Trzeci wątek wystawy, to proces wyplewienia zła z naszego życia. Obrazy przedstawiają indywidualną, odautorską prośbę, może nawet modlitwę w intencji naprawy świata, w którym zło pod inną, ale tak samo niebezpieczną postacią zbiera swoje plony. Tu na uwagę zasługują prace “Jutrznia – przekraczanie progu” częstochowskiego plastyka Andrzeja Desperaka i obrazy Jana Kucza, Mirosławy Rocheckiej, Ewy Trafnej.
Jak zauważają organizatorzy założeniem wystawy nie była prowokacja, co sugerowałaby niektóre prace, lecz wzbudzenie refleksji o istocie zła, które stało się elementem naszego życia, naszej codzienności; elementem wszechobecnym, napastliwym, nieuchronnym.
Otwarciu Triennale towarzyszyła sesja dyskusyjna “Sztuka wobec zła”, na której poruszono tematy estetyzmu, schematyczności i różnic pomiędzy dobrem i złem. Podczas spotkania filozofów, antropologów kultury, teoretyków sztuki i artystów plastyków ze słuchaczami podjęto dyskusję problemową wokół tematów: Gra ze złem, Współczesne oblicza Hioba, Czy sztuka jest poza dobrem i złem?, Zło źródłem cierpienia – cierpienie źródłem zła. – W sztuce jest zło. My je kontemplujemy, by się od niego odciąć. Teoria nie potępia zła, nie mówi mu stanowczego “nie”. Żyjemy w czasach, kiedy większość zdarzeń farbuje się na odpowiednie kolory i robi z tego performance – mówił ks. prof. dr hab. Ryszard Knapiński, kierownik Katedry Historii Sztuki Kościelnej KUL. Zaproszenie na sesję przyjęli, m.in., dr Ewa Mukoid, dr Tomasz Cyz, prof. dr hab. Joanna Ślósarska, dr Wojciech Michera, dr Dariusz Czaja, Agnieszka Sabor, dr Paulina Kwiatkowska.
Później, na placu przed OKF-em, odbył się spektakl plenerowy “Mea Culpa”. Aktorzy – uczniowie czwartych klas Liceum Plastycznego OSSP w ZSP, przedstawili walkę dobra ze złem. Uczestniczki performance: Klaudia Kula, Kinga Listwan i Emilia Krankowska określają przedstawienie, jako: walkę, dobro, zło, ciepło duszy, piękno, ogień, jasność i sztukę.
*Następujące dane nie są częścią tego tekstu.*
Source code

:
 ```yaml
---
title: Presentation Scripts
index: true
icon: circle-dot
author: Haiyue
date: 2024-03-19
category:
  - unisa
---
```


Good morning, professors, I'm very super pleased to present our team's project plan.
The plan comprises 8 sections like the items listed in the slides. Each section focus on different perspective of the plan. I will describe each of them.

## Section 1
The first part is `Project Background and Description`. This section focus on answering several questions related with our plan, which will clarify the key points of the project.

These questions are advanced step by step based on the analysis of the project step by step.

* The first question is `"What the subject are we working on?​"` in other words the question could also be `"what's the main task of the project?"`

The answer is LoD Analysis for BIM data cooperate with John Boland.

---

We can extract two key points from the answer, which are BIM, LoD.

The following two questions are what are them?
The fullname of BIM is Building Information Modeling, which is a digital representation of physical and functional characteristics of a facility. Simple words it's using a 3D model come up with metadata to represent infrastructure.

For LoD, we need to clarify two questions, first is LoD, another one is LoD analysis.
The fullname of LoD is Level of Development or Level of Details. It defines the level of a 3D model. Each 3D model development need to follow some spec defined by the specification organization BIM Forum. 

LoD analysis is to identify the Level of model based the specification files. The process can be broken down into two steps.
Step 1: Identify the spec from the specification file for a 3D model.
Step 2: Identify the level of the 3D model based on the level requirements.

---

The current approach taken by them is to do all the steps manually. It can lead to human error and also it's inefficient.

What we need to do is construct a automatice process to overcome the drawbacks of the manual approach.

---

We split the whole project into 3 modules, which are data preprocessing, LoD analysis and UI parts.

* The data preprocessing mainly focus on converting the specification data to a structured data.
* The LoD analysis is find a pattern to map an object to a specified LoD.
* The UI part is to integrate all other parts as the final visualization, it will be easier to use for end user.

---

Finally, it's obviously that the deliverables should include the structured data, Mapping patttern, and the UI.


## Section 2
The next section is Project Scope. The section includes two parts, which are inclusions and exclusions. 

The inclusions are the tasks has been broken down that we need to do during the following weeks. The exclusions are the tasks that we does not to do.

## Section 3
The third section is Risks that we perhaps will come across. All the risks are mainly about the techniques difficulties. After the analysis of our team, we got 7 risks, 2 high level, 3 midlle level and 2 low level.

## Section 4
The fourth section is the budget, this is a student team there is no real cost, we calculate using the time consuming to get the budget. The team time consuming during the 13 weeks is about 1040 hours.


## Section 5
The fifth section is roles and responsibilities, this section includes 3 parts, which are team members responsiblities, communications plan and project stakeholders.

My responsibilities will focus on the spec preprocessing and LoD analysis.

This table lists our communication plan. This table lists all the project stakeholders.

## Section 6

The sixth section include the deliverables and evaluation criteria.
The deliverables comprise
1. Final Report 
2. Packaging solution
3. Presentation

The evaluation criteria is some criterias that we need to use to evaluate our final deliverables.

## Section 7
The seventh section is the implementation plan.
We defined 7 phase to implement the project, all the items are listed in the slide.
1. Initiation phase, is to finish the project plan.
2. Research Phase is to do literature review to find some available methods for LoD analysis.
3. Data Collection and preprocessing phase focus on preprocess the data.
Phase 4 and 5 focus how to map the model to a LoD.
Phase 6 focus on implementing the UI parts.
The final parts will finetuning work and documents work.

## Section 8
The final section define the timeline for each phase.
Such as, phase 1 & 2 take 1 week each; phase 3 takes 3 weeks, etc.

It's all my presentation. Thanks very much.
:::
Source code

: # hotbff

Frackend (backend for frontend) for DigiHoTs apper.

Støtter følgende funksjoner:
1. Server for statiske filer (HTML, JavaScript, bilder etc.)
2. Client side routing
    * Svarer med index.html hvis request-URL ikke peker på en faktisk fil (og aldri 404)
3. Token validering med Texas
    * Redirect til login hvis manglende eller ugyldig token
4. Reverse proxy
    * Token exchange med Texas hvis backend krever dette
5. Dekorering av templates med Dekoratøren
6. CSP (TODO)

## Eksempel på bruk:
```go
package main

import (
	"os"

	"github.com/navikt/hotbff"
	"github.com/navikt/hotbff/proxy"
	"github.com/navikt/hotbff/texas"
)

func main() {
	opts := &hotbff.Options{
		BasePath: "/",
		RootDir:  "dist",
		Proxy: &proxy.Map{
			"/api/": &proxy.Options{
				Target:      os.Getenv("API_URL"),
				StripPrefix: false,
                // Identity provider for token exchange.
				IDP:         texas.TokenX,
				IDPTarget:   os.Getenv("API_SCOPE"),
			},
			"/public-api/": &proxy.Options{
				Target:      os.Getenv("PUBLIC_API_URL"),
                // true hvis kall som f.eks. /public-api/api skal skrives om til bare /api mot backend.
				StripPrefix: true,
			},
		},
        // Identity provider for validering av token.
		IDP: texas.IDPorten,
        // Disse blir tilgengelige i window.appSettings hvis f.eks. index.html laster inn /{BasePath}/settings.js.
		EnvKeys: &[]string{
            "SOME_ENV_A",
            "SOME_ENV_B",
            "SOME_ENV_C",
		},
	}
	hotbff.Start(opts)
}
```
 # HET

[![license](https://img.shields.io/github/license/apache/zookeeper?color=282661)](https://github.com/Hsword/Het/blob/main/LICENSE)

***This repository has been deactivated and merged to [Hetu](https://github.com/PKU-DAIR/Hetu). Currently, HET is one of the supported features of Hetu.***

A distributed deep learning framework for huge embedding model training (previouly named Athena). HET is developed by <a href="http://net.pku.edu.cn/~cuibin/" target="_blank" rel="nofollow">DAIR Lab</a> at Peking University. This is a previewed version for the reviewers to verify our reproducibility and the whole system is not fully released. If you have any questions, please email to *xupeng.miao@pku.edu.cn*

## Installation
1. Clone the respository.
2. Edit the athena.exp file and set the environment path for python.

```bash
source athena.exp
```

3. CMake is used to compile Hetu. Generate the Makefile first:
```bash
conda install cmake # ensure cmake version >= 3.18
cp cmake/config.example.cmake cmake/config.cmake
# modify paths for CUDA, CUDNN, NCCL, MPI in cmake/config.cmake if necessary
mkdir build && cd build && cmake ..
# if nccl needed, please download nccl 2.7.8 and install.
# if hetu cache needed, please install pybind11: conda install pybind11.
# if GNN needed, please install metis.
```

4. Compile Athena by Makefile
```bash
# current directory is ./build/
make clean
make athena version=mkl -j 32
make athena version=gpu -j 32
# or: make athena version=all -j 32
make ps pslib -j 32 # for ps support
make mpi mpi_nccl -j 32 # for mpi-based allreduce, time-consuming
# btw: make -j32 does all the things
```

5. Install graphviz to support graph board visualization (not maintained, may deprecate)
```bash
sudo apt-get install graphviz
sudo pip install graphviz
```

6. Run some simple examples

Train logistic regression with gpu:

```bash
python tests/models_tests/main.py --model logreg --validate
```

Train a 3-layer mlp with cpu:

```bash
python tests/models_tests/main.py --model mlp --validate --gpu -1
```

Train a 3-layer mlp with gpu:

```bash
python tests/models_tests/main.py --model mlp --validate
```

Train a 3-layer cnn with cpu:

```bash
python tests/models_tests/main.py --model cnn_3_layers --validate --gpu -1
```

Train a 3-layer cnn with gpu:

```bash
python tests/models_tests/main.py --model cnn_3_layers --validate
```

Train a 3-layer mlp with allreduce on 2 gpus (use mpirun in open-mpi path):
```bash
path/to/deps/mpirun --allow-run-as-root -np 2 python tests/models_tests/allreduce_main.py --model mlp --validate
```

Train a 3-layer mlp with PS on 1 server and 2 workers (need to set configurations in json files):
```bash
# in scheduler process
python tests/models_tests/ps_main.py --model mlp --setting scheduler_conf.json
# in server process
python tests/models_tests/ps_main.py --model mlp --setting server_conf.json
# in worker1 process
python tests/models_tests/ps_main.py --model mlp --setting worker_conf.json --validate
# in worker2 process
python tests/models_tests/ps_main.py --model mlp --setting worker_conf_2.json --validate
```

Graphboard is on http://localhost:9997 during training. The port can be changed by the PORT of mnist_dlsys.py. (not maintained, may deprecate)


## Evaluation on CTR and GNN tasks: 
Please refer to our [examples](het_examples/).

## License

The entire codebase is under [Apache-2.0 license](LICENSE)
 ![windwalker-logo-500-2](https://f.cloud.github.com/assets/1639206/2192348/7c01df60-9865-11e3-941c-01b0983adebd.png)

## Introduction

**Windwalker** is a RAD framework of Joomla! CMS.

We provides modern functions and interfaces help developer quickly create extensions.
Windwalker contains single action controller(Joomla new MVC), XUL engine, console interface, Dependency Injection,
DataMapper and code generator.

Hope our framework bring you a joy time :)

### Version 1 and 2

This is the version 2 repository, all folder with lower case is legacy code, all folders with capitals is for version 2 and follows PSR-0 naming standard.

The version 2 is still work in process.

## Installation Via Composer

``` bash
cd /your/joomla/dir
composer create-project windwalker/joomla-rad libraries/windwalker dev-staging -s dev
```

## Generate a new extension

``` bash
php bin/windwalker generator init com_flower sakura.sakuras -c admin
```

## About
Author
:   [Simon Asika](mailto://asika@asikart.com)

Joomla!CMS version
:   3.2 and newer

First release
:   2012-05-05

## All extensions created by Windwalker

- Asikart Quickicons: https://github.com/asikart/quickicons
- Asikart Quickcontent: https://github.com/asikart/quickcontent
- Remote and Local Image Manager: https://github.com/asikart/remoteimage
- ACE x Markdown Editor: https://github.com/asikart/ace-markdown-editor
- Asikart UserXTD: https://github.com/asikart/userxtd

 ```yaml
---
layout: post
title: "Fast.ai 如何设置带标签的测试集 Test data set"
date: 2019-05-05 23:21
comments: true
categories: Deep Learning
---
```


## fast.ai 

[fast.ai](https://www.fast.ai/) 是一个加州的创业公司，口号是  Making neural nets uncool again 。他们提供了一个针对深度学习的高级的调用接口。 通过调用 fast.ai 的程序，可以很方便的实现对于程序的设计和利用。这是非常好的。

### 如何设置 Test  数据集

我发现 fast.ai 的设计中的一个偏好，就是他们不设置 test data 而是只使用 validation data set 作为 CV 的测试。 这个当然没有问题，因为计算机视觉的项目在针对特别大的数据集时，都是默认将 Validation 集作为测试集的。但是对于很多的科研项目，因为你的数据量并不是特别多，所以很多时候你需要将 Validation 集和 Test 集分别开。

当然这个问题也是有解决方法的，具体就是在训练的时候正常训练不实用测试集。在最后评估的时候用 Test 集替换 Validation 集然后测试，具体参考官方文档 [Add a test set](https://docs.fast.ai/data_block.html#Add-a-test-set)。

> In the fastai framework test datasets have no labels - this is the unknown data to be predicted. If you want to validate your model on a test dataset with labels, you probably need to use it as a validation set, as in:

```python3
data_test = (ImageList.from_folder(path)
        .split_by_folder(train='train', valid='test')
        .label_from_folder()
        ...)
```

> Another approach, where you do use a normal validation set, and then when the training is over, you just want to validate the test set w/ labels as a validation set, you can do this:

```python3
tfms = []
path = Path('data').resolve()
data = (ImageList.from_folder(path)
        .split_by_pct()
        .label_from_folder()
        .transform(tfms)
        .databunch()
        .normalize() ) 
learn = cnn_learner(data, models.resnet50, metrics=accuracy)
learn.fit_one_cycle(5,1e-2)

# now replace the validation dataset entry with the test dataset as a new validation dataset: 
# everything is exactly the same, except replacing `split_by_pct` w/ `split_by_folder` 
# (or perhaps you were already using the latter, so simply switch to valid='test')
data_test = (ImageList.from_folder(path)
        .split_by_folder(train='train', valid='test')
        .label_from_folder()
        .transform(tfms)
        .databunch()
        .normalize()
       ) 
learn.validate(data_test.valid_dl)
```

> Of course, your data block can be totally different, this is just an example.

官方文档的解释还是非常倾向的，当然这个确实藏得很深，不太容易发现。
Artystyczna wizja triennale wyraża wiedzę znaną każdemu – walka dobra ze złem jest nieustanna i odwieczna. Od najdawniejszych czasów zło miało swoje miejsce w panujących realiach. Można by powiedzieć nawet, że zajmuje konkretne szczebel w hierarchii bytu. I to jest niezmienne. – Nie można jednak sztuki określić jako dobrej, bądź złej pod względem moralnym – reasumuje Piotr Głowacki, prezes częstochowskiej “Zachęty”.